_Action item:_ Present the count of lines in the entries below that hold "description", and present nothing else.

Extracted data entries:
=====
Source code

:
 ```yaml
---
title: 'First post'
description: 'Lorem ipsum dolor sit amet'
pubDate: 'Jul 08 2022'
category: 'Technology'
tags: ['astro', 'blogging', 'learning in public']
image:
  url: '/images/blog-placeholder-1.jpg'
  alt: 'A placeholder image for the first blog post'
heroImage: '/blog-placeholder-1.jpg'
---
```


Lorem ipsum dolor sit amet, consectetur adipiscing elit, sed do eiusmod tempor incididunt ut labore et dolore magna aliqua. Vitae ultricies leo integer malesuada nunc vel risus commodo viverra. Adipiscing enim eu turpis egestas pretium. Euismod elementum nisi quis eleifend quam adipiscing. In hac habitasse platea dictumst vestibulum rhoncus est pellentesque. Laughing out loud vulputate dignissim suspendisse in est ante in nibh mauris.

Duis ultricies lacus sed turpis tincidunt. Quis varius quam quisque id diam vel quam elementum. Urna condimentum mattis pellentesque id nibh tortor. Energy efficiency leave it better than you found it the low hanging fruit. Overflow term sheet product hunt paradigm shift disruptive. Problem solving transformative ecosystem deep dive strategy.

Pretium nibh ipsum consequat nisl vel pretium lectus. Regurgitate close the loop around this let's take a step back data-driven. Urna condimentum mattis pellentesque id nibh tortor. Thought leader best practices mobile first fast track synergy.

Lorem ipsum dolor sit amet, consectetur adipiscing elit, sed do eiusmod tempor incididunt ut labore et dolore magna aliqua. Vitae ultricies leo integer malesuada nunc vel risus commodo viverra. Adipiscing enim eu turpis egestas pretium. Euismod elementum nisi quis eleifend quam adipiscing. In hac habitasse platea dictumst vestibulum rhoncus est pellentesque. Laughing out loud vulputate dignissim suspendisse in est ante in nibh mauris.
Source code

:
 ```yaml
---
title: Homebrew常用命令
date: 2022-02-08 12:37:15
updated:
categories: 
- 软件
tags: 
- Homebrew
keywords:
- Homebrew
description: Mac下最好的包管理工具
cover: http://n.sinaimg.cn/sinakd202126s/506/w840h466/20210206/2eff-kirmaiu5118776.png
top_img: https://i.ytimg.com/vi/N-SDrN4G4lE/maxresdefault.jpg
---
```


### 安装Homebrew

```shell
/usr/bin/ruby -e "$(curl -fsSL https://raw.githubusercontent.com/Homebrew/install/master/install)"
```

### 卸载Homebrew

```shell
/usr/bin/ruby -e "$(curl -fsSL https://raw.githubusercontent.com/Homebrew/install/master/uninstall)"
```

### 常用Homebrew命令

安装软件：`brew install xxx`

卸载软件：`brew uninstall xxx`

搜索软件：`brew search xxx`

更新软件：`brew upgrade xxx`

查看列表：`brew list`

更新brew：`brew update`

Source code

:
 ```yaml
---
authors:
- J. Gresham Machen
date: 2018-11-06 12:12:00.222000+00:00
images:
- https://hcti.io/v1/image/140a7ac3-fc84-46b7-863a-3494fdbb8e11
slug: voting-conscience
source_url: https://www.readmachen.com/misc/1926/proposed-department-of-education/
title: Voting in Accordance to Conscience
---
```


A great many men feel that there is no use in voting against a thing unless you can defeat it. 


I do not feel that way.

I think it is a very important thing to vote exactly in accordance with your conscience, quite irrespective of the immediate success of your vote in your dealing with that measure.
=====
_Response to this exercise:_ 2